*** DATA ***
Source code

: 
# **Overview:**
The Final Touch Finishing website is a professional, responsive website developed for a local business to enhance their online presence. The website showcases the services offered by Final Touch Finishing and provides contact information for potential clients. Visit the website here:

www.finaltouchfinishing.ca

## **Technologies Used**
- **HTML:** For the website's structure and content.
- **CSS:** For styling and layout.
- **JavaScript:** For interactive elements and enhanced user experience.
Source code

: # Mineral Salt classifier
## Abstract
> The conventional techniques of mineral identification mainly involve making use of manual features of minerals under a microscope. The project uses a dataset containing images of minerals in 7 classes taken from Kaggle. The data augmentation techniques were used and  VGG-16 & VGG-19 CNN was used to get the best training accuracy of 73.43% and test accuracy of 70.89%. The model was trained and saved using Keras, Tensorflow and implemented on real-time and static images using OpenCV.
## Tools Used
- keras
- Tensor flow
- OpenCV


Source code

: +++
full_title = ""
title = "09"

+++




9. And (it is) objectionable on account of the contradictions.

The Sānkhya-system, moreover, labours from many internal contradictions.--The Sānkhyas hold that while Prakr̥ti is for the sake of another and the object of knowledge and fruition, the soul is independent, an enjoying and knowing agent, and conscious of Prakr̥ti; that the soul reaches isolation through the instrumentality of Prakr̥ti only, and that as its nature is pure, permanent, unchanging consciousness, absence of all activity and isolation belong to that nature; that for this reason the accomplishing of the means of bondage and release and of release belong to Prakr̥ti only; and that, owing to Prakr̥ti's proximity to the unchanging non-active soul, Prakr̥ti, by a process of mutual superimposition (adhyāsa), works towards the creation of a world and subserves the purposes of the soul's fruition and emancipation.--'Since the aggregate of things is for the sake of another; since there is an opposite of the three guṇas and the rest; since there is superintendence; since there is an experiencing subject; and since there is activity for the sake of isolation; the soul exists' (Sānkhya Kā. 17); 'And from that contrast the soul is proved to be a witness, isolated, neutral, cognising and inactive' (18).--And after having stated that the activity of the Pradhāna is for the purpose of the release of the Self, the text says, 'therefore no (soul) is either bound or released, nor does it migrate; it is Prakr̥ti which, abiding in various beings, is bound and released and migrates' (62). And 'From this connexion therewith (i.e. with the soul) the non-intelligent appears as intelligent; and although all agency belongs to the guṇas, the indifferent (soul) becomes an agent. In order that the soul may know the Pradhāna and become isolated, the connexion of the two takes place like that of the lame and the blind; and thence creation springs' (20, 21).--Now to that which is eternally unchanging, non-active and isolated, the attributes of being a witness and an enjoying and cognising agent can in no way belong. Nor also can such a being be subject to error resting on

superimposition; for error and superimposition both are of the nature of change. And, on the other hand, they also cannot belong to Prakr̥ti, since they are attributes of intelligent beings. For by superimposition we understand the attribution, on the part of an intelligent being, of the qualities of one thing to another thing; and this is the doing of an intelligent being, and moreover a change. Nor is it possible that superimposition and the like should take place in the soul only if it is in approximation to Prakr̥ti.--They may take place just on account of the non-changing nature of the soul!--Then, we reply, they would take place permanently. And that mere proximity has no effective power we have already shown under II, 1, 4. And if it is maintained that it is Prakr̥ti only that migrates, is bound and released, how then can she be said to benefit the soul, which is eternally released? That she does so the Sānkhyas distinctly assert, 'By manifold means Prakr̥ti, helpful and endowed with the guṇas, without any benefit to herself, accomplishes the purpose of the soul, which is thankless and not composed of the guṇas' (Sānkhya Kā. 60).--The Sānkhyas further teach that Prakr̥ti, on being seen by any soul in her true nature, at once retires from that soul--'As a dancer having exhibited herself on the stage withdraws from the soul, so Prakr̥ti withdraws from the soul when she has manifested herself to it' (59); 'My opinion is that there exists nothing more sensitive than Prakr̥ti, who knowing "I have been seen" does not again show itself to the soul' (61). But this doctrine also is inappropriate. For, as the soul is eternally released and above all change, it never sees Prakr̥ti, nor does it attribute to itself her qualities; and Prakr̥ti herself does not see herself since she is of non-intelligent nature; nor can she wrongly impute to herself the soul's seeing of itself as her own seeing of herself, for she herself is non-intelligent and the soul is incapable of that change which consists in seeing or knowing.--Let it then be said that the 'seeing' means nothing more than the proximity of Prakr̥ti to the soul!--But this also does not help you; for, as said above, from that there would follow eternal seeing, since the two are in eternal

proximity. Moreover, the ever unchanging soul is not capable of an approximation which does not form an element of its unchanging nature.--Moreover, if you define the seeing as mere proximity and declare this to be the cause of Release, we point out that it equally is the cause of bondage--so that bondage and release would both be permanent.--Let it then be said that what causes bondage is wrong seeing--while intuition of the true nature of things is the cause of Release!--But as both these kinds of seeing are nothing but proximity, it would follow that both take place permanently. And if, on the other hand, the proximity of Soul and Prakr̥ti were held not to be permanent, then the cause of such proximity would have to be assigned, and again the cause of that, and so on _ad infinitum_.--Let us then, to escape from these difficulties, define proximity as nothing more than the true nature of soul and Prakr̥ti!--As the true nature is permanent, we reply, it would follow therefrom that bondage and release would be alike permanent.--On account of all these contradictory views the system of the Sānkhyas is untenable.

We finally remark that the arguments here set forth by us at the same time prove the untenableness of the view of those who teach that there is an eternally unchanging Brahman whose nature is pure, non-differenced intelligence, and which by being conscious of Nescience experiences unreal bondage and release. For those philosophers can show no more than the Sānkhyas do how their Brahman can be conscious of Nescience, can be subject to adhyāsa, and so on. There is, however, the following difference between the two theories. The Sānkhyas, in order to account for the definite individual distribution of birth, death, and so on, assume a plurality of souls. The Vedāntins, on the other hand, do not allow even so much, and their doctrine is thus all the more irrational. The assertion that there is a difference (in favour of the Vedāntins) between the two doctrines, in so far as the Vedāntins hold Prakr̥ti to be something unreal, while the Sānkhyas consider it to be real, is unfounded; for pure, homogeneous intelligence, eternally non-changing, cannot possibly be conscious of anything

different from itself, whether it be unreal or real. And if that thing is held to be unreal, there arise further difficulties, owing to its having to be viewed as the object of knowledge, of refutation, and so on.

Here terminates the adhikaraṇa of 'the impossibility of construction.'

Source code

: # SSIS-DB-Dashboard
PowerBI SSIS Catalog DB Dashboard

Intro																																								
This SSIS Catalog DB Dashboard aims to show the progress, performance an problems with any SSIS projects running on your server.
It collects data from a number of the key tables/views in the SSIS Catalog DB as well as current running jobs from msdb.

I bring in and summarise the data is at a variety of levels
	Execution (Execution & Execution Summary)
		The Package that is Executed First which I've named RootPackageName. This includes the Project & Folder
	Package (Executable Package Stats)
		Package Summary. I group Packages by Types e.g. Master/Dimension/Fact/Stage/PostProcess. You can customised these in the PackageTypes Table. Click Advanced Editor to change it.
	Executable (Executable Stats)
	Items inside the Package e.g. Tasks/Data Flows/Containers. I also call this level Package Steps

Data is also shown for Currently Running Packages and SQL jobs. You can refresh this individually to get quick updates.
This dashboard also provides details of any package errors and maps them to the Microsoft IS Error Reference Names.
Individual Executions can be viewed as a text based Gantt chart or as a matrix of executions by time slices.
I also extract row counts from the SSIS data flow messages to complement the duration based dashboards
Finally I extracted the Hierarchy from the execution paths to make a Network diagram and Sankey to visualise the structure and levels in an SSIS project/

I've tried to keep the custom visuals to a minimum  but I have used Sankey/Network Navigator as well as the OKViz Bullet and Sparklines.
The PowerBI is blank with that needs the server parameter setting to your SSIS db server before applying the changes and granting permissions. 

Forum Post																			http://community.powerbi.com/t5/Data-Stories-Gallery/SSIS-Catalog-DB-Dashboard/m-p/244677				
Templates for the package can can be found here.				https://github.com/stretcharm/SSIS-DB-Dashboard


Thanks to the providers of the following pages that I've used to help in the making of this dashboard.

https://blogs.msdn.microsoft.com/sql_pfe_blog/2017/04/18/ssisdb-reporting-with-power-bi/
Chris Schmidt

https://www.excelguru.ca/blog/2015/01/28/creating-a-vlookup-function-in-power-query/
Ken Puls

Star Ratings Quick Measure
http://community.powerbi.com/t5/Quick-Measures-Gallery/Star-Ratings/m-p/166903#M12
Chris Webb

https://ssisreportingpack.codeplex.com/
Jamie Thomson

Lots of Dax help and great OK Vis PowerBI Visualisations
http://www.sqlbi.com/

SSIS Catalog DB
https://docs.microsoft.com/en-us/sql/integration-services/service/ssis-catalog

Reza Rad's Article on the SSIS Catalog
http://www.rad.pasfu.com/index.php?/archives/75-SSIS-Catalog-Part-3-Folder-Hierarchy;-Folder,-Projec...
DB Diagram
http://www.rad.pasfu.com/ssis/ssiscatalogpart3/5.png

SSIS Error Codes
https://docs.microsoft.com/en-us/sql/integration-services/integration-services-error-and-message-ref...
*** End of DATA ***
▶ TASK REQUIREMENTS:
Which lines hold the string "Folder"? Copy all of them from the data above.

▶ SOLUTION TO THIS EXERCISE:
		The Package that is Executed First which I've named RootPackageName. This includes the Project & Folder
http://www.rad.pasfu.com/index.php?/archives/75-SSIS-Catalog-Part-3-Folder-Hierarchy;-Folder,-Projec...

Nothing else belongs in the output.